DIRECTIONS:
Without altering a word, return the records below, but exclude the pictures.

#### INPUT FOR THIS TASK

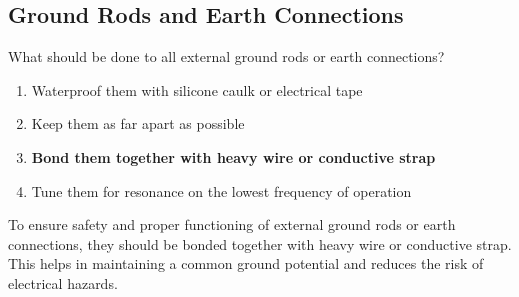 \subsection{Ground Rods and Earth Connections}
\label{T0A09}

\begin{tcolorbox}[colback=gray!10!white,colframe=black!75!black,title=T0A09]
What should be done to all external ground rods or earth connections?
\begin{enumerate}[noitemsep]
    \item Waterproof them with silicone caulk or electrical tape
    \item Keep them as far apart as possible
    \item \textbf{Bond them together with heavy wire or conductive strap}
    \item Tune them for resonance on the lowest frequency of operation
\end{enumerate}
\end{tcolorbox}

To ensure safety and proper functioning of external ground rods or earth connections, they should be bonded together with heavy wire or conductive strap. This helps in maintaining a common ground potential and reduces the risk of electrical hazards.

########

ANSWER SECTION:
 \subsection{Ground Rods and Earth Connections}
\label{T0A09}

\begin{tcolorbox}[colback=gray!10!white,colframe=black!75!black,title=T0A09]
What should be done to all external ground rods or earth connections?
\begin{enumerate}[noitemsep]
    \item Waterproof them with silicone caulk or electrical tape
    \item Keep them as far apart as possible
    \item \textbf{Bond them together with heavy wire or conductive strap}
    \item Tune them for resonance on the lowest frequency of operation
\end{enumerate}
\end{tcolorbox}

To ensure safety and proper functioning of external ground rods or earth connections, they should be bonded together with heavy wire or conductive strap. This helps in maintaining a common ground potential and reduces the risk of electrical hazards.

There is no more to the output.